NEBİ MUHAMMED'İN SÜNNETİ

Muhammed’in sünneti, yaşantısında ki sözü ve fiilidir. Bunlar uygulandığı kadar sevap kazanılır, diye inanılıyor.

Şimdi bakalım bu söylem doğru mu, Kur’an bunu onaylıyor mu? 
Nebi Muhammed Furkan suresinde “Çarşı pazar gezerdi.” der. Ne rivayetlerde mevcut, ne de ”Çarşı pazar dolaşmak sevap kazandırır” diyen kimse olmamıştır. Yukarıda ki tarife göre bu bir sünnettir. Hem de arada ravi olmadan ana kaynakta Kur’an dan; ama kimse sünnete uymak ve sevap kazanmak adına, çarşı pazar dolaşmaz.
Furkan 20. Ayet:
[EY MUHAMMED,] Biz senden önce de yiyip içen, çarşıda pazarda dolaşan [ölümlü] insanların dışında kimseyi elçi olarak göndermedik. [Böyle yaparak, ey insanlar,] kiminizi kiminiz için bir imtihan vesilesi kıldık [ki,] sabredecek misiniz, (bunu kendiniz de göresiniz; yoksa,) Allah zaten her şeyi olduğu gibi görmektedir!

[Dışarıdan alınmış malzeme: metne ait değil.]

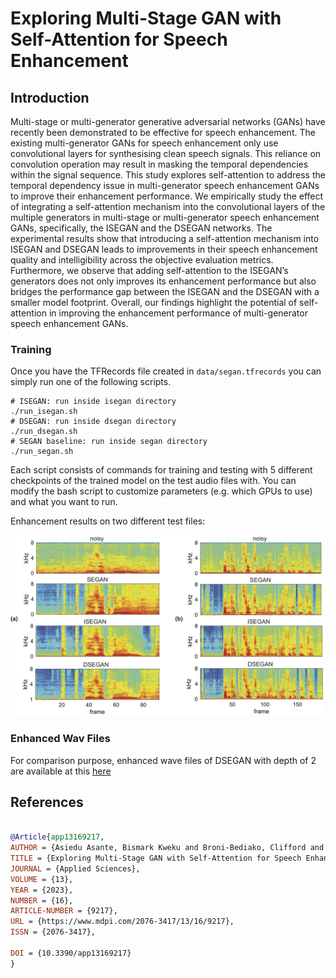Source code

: # Exploring Multi-Stage GAN with Self-Attention for Speech Enhancement
 
## Introduction 
Multi-stage or multi-generator generative adversarial networks (GANs) have recently been demonstrated to be effective for speech enhancement. The existing multi-generator GANs for speech enhancement only use convolutional layers for synthesising clean speech signals. This reliance on convolution operation may result in masking the temporal dependencies within the signal sequence. This study explores self-attention to address the temporal dependency issue in multi-generator speech enhancement GANs to improve their enhancement performance. We empirically study the effect of integrating a self-attention mechanism into the convolutional layers of the multiple generators in multi-stage or multi-generator speech enhancement GANs, specifically, the ISEGAN and the DSEGAN networks. The experimental results show that introducing a self-attention mechanism into ISEGAN and DSEGAN leads to improvements in their speech enhancement quality and intelligibility across the objective evaluation metrics. Furthermore, we observe that adding self-attention to the ISEGAN’s generators does not only improves its enhancement performance but also bridges the performance gap between the ISEGAN and the DSEGAN with a smaller model footprint. Overall, our findings highlight the potential of self-attention in improving the enhancement performance of multi-generator speech enhancement GANs.









### Training

Once you have the TFRecords file created in `data/segan.tfrecords` you can simply run one of the following scripts.

```
# ISEGAN: run inside isegan directory
./run_isegan.sh
# DSEGAN: run inside dsegan directory
./run_dsegan.sh
# SEGAN baseline: run inside segan directory
./run_segan.sh
```
Each script consists of commands for training and testing with 5 different checkpoints of the trained model on the test audio files with. You can modify the bash script to customize parameters (e.g. which GPUs to use) and what you want to run.

Enhancement results on two different test files:

[//]: #![results](assets/results.png)
<img src="assets/results.png" alt="results.png" width="500"/>

 ### Enhanced Wav Files

For comparison purpose, enhanced wave files of DSEGAN with depth of 2 are available at this [here](https://entuedu-my.sharepoint.com/personal/phan0035_e_ntu_edu_sg/_layouts/15/onedrive.aspx?id=%2Fpersonal%2Fphan0035%5Fe%5Fntu%5Fedu%5Fsg%2FDocuments%2FShared%20with%20Everyone%2Fdsegan%2Ddeep2&originalPath=aHR0cHM6Ly9lbnR1ZWR1LW15LnNoYXJlcG9pbnQuY29tLzpmOi9nL3BlcnNvbmFsL3BoYW4wMDM1X2VfbnR1X2VkdV9zZy9FcjBHcGNhbHh3cElzdnVnYmMzaGtNd0JtcVJrYnh2UTl5eGQzQ1U5WXRUMTd3P3J0aW1lPXVTN0t5SFl1MkVn)









## References

```bibtex

@Article{app13169217,
AUTHOR = {Asiedu Asante, Bismark Kweku and Broni-Bediako, Clifford and Imamura, Hiroki},
TITLE = {Exploring Multi-Stage GAN with Self-Attention for Speech Enhancement},
JOURNAL = {Applied Sciences},
VOLUME = {13},
YEAR = {2023},
NUMBER = {16},
ARTICLE-NUMBER = {9217},
URL = {https://www.mdpi.com/2076-3417/13/16/9217},
ISSN = {2076-3417},

DOI = {10.3390/app13169217}
}



```
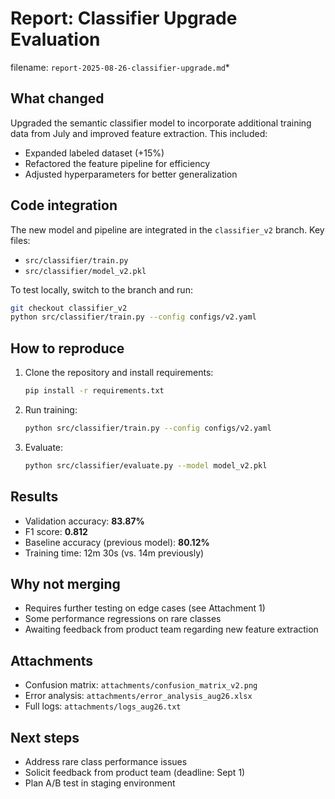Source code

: 

# Report: Classifier Upgrade Evaluation
filename: `report-2025-08-26-classifier-upgrade.md`*

## What changed
Upgraded the semantic classifier model to incorporate additional training data from July and improved feature extraction. This included:
- Expanded labeled dataset (+15%)
- Refactored the feature pipeline for efficiency
- Adjusted hyperparameters for better generalization

## Code integration
The new model and pipeline are integrated in the `classifier_v2` branch. Key files:
- `src/classifier/train.py`
- `src/classifier/model_v2.pkl`

To test locally, switch to the branch and run:
```bash
git checkout classifier_v2
python src/classifier/train.py --config configs/v2.yaml
```

## How to reproduce
1. Clone the repository and install requirements:
   ```bash
   pip install -r requirements.txt
   ```
2. Run training:
   ```bash
   python src/classifier/train.py --config configs/v2.yaml
   ```
3. Evaluate:
   ```bash
   python src/classifier/evaluate.py --model model_v2.pkl
   ```

## Results
- Validation accuracy: **83.87%**
- F1 score: **0.812**
- Baseline accuracy (previous model): **80.12%**
- Training time: 12m 30s (vs. 14m previously)

## Why not merging
- Requires further testing on edge cases (see Attachment 1)
- Some performance regressions on rare classes
- Awaiting feedback from product team regarding new feature extraction

## Attachments
- Confusion matrix: `attachments/confusion_matrix_v2.png`
- Error analysis: `attachments/error_analysis_aug26.xlsx`
- Full logs: `attachments/logs_aug26.txt`

## Next steps
- Address rare class performance issues
- Solicit feedback from product team (deadline: Sept 1)
- Plan A/B test in staging environment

Yüce Allah’ın kitabının paralelinde ki ilk kitaplar ne zaman ve kimler tarafından oluşturulmuştur:
Buhari: Bahara-Semerkant/Özbekistan; Mecusi bir dedenin torunu aslen Fars doğum: 810, ölüm: 869
Nebi Muhammed’in vefatı 632 yılındadır.
810-632=178 Nebi Muhammed’in ölümünden 178 yıl sonra Buhari doğmuştur. 22 yaşında hadis toplamaya başladığını varsayarsak 2 asır sonra hadis toplamaya başlamıştır. Ve Buhari Kutubu’l-Sitte’yi yazanların yaşça en büyüğüdür.
Diğerleri:
Müslim: Nişaburlu; İranlı aslen Fars… Kuşeyri diye bilinen Arap kabilesinin azadlı kölesi… Doğum: 821, ölüm: 875 
Nesai: İran/Horasanın Nesa kasabasından; aslen Fars doğum: 829, ölüm: 915
Ebu Davut: İran, Afganistan sınırının Sicistanlı; aslen Fars doğum: 817, ölüm: 889
İbn Mace: İran, Kazvin şehrinden, aslen Fars doğum: 824, Ölüm: 887
Tirmizi: Özbekistan’ın Tirmiz şehrinden aslen Fars doğum: 824, ölüm 892

Nebi Muhammed’in ölümünden 200-250 yıl sonra nebinin ağzına yakıştırılan iftiralar din olarak kabul edilmiştir. Bunun sebebini çok iyi anlayabilmek için Emeviler ve Abbasiler dönemini iyi bilmemiz gerekiyor. Günümüze kadar gelmiş olan paralel dine bilerek veya bilmeyerek biz gaz da mealcilerimizin bir bölümü tarafından verilmiştir. Kur’an’ın orijinalinde “Resule itaat Allah’a itaattir” (4/80) diye geçer. Mealcilerimiz “resul” (elçi) veya “nebi” gördükleri her yere peygamber kelimesini yapıştırmışlardır. “peygamber” kelimesi farsçadır. Bazıları “peygamber” kelimesinden rahatsız mı oluyorsun” diye soruyorlar. Neden rahatsız olacağım isterseniz “prophet” deyin. Bu da İngilizce karşılığıdır. Benim hiçbir rahatsızlığım yok; Fakat Yüce Allah’ımız bazı yerde nebi, bazı yerde resul (elçi) diye hitap etmişse, bunda bir hikmet vardır diye düşünmemiz gerekmez mi?  
Resul yerine ‘peygamber’ konulunca “peygambere itaat Allah’a itaattir.” olmuştur. Bu durumda çelişki olmayan Kur’an’da çelişki görmeye başlarsınız. Nebi Muhammed’in normal yaşantısında ki bütün yaptıklarının sizce tekrarının sevap olacağını sanırsınız. Nebi Muhammed yaşayan Kur’an’dır. Bu farklı bir şey… Sakalıyla, cübbesiyle ilgimiz olmamalı. Çünkü uzaktan Ebu Cehil’e de baksanız, nebimizle karıştırabilirsin. Günümüzde bizler nasıl benzer giyiniyorsak orada yaşayanların hepsi de benzer giyiniyordu. Misvakla bugün dişimizi temizlersek sadece nebiyi taklit etmiş oluruz. Ana tema uçar gider. İşaret eden parmağa bakmaktan ileri gidemeyiz. Diş ve ağız sağlığına önemi ikinci plana atmış oluruz. Bir hocamızdan duymuştum. Caminin ismini vermek istemedi. Bir caminin kapı girişine iple bağlı misvak takmışlar, camiye girenler aynı misvakı kullanıyorlarmış. Olacağı bu…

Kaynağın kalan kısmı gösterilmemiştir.